Seriously, he can't shout at a letter can he? .He will have to take time to read it,and will probably pay much more attention as he can go back to it and re-read it.

Write down his good points as well(if any!!) and stress how much he has changed.

Let me know how it goes. x
I cant see how he can be very loving and caring if he acts this way with you, a very uncaring and unloving way. I think he should concentrate on raising his child and getting out of his parents house so he can set up his own house hold one day so he feels more confident with his world. Sorry, i dont mean this to sound cruel, but he does not need the extra complications of a girlfriend when he has so much to do, mainly raising a responsible child to become asset to this country.

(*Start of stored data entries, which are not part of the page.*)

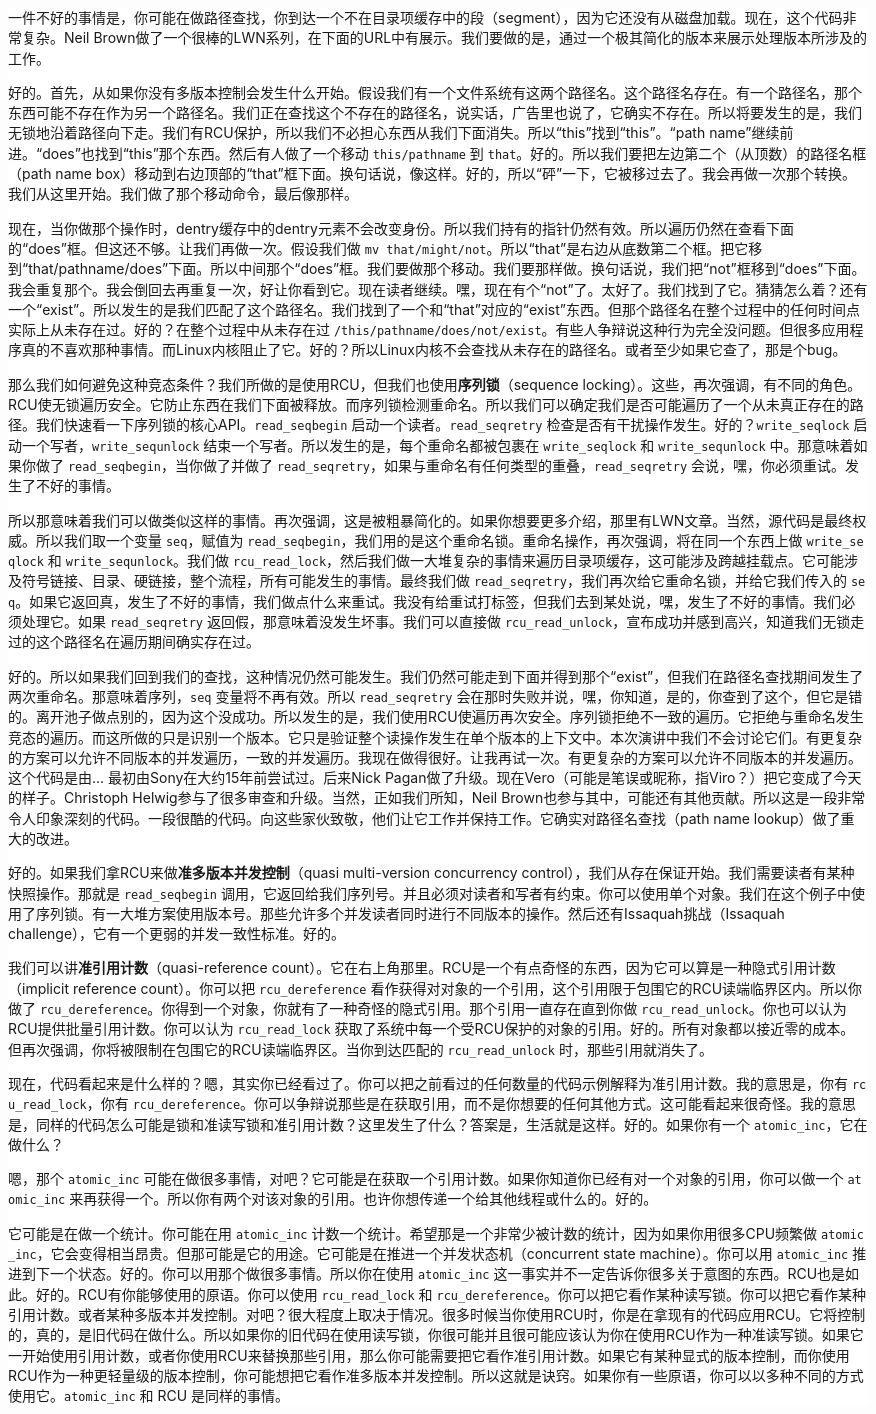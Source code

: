 一件不好的事情是，你可能在做路径查找，你到达一个不在目录项缓存中的段（segment），因为它还没有从磁盘加载。现在，这个代码非常复杂。Neil Brown做了一个很棒的LWN系列，在下面的URL中有展示。我们要做的是，通过一个极其简化的版本来展示处理版本所涉及的工作。

好的。首先，从如果你没有多版本控制会发生什么开始。假设我们有一个文件系统有这两个路径名。这个路径名存在。有一个路径名，那个东西可能不存在作为另一个路径名。我们正在查找这个不存在的路径名，说实话，广告里也说了，它确实不存在。所以将要发生的是，我们无锁地沿着路径向下走。我们有RCU保护，所以我们不必担心东西从我们下面消失。所以“this”找到“this”。“path name”继续前进。“does”也找到“this”那个东西。然后有人做了一个移动 `this/pathname` 到 `that`。好的。所以我们要把左边第二个（从顶数）的路径名框（path name box）移动到右边顶部的“that”框下面。换句话说，像这样。好的，所以“砰”一下，它被移过去了。我会再做一次那个转换。我们从这里开始。我们做了那个移动命令，最后像那样。

现在，当你做那个操作时，dentry缓存中的dentry元素不会改变身份。所以我们持有的指针仍然有效。所以遍历仍然在查看下面的“does”框。但这还不够。让我们再做一次。假设我们做 `mv that/might/not`。所以“that”是右边从底数第二个框。把它移到“that/pathname/does”下面。所以中间那个“does”框。我们要做那个移动。我们要那样做。换句话说，我们把“not”框移到“does”下面。我会重复那个。我会倒回去再重复一次，好让你看到它。现在读者继续。嘿，现在有个“not”了。太好了。我们找到了它。猜猜怎么着？还有一个“exist”。所以发生的是我们匹配了这个路径名。我们找到了一个和“that”对应的“exist”东西。但那个路径名在整个过程中的任何时间点实际上从未存在过。好的？在整个过程中从未存在过 `/this/pathname/does/not/exist`。有些人争辩说这种行为完全没问题。但很多应用程序真的不喜欢那种事情。而Linux内核阻止了它。好的？所以Linux内核不会查找从未存在的路径名。或者至少如果它查了，那是个bug。

那么我们如何避免这种竞态条件？我们所做的是使用RCU，但我们也使用**序列锁**（sequence locking）。这些，再次强调，有不同的角色。RCU使无锁遍历安全。它防止东西在我们下面被释放。而序列锁检测重命名。所以我们可以确定我们是否可能遍历了一个从未真正存在的路径。我们快速看一下序列锁的核心API。`read_seqbegin` 启动一个读者。`read_seqretry` 检查是否有干扰操作发生。好的？`write_seqlock` 启动一个写者，`write_sequnlock` 结束一个写者。所以发生的是，每个重命名都被包裹在 `write_seqlock` 和 `write_sequnlock` 中。那意味着如果你做了 `read_seqbegin`，当你做了并做了 `read_seqretry`，如果与重命名有任何类型的重叠，`read_seqretry` 会说，嘿，你必须重试。发生了不好的事情。

所以那意味着我们可以做类似这样的事情。再次强调，这是被粗暴简化的。如果你想要更多介绍，那里有LWN文章。当然，源代码是最终权威。所以我们取一个变量 `seq`，赋值为 `read_seqbegin`，我们用的是这个重命名锁。重命名操作，再次强调，将在同一个东西上做 `write_seqlock` 和 `write_sequnlock`。我们做 `rcu_read_lock`，然后我们做一大堆复杂的事情来遍历目录项缓存，这可能涉及跨越挂载点。它可能涉及符号链接、目录、硬链接，整个流程，所有可能发生的事情。最终我们做 `read_seqretry`，我们再次给它重命名锁，并给它我们传入的 `seq`。如果它返回真，发生了不好的事情，我们做点什么来重试。我没有给重试打标签，但我们去到某处说，嘿，发生了不好的事情。我们必须处理它。如果 `read_seqretry` 返回假，那意味着没发生坏事。我们可以直接做 `rcu_read_unlock`，宣布成功并感到高兴，知道我们无锁走过的这个路径名在遍历期间确实存在过。

好的。所以如果我们回到我们的查找，这种情况仍然可能发生。我们仍然可能走到下面并得到那个“exist”，但我们在路径名查找期间发生了两次重命名。那意味着序列，`seq` 变量将不再有效。所以 `read_seqretry` 会在那时失败并说，嘿，你知道，是的，你查到了这个，但它是错的。离开池子做点别的，因为这个没成功。所以发生的是，我们使用RCU使遍历再次安全。序列锁拒绝不一致的遍历。它拒绝与重命名发生竞态的遍历。而这所做的只是识别一个版本。它只是验证整个读操作发生在单个版本的上下文中。本次演讲中我们不会讨论它们。有更复杂的方案可以允许不同版本的并发遍历，一致的并发遍历。我现在做得很好。让我再试一次。有更复杂的方案可以允许不同版本的并发遍历。这个代码是由... 最初由Sony在大约15年前尝试过。后来Nick Pagan做了升级。现在Vero（可能是笔误或昵称，指Viro？）把它变成了今天的样子。Christoph Helwig参与了很多审查和升级。当然，正如我们所知，Neil Brown也参与其中，可能还有其他贡献。所以这是一段非常令人印象深刻的代码。一段很酷的代码。向这些家伙致敬，他们让它工作并保持工作。它确实对路径名查找（path name lookup）做了重大的改进。

好的。如果我们拿RCU来做**准多版本并发控制**（quasi multi-version concurrency control），我们从存在保证开始。我们需要读者有某种快照操作。那就是 `read_seqbegin` 调用，它返回给我们序列号。并且必须对读者和写者有约束。你可以使用单个对象。我们在这个例子中使用了序列锁。有一大堆方案使用版本号。那些允许多个并发读者同时进行不同版本的操作。然后还有Issaquah挑战（Issaquah challenge），它有一个更弱的并发一致性标准。好的。

我们可以讲**准引用计数**（quasi-reference count）。它在右上角那里。RCU是一个有点奇怪的东西，因为它可以算是一种隐式引用计数（implicit reference count）。你可以把 `rcu_dereference` 看作获得对对象的一个引用，这个引用限于包围它的RCU读端临界区内。所以你做了 `rcu_dereference`。你得到一个对象，你就有了一种奇怪的隐式引用。那个引用一直存在直到你做 `rcu_read_unlock`。你也可以认为RCU提供批量引用计数。你可以认为 `rcu_read_lock` 获取了系统中每一个受RCU保护的对象的引用。好的。所有对象都以接近零的成本。但再次强调，你将被限制在包围它的RCU读端临界区。当你到达匹配的 `rcu_read_unlock` 时，那些引用就消失了。

现在，代码看起来是什么样的？嗯，其实你已经看过了。你可以把之前看过的任何数量的代码示例解释为准引用计数。我的意思是，你有 `rcu_read_lock`，你有 `rcu_dereference`。你可以争辩说那些是在获取引用，而不是你想要的任何其他方式。这可能看起来很奇怪。我的意思是，同样的代码怎么可能是锁和准读写锁和准引用计数？这里发生了什么？答案是，生活就是这样。好的。如果你有一个 `atomic_inc`，它在做什么？

嗯，那个 `atomic_inc` 可能在做很多事情，对吧？它可能是在获取一个引用计数。如果你知道你已经有对一个对象的引用，你可以做一个 `atomic_inc` 来再获得一个。所以你有两个对该对象的引用。也许你想传递一个给其他线程或什么的。好的。

它可能是在做一个统计。你可能在用 `atomic_inc` 计数一个统计。希望那是一个非常少被计数的统计，因为如果你用很多CPU频繁做 `atomic_inc`，它会变得相当昂贵。但那可能是它的用途。它可能是在推进一个并发状态机（concurrent state machine）。你可以用 `atomic_inc` 推进到下一个状态。好的。你可以用那个做很多事情。所以你在使用 `atomic_inc` 这一事实并不一定告诉你很多关于意图的东西。RCU也是如此。好的。RCU有你能够使用的原语。你可以使用 `rcu_read_lock` 和 `rcu_dereference`。你可以把它看作某种读写锁。你可以把它看作某种引用计数。或者某种多版本并发控制。对吧？很大程度上取决于情况。很多时候当你使用RCU时，你是在拿现有的代码应用RCU。它将控制的，真的，是旧代码在做什么。所以如果你的旧代码在使用读写锁，你很可能并且很可能应该认为你在使用RCU作为一种准读写锁。如果它一开始使用引用计数，或者你使用RCU来替换那些引用，那么你可能需要把它看作准引用计数。如果它有某种显式的版本控制，而你使用RCU作为一种更轻量级的版本控制，你可能想把它看作准多版本并发控制。所以这就是诀窍。如果你有一些原语，你可以以多种不同的方式使用它。`atomic_inc` 和 RCU 是同样的事情。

I think you should back away and please do not bring any other children in to this situation. Would you really want this man to become the father of your future children, a father who has no patience for the mother. He has too much on his plate and NEEDS to just concentrate on his child and making a living to support that child. Not a good idea either to move in together, does this include his child? because if it does and then things don't work out it will be another upset in this poor child's life, sounds like he's already lost one mother. He needs to be a DAD ONLY until this child comes of age, no matter how many more years that will be. Back away and find a man that does not have such weighty responsibilities and concerns. So sorry, i know the heart tells us to do one thing and the mind another. Somethings are just not meant to be no matter how much would would like them to be. Be brave darling, and carry on without him.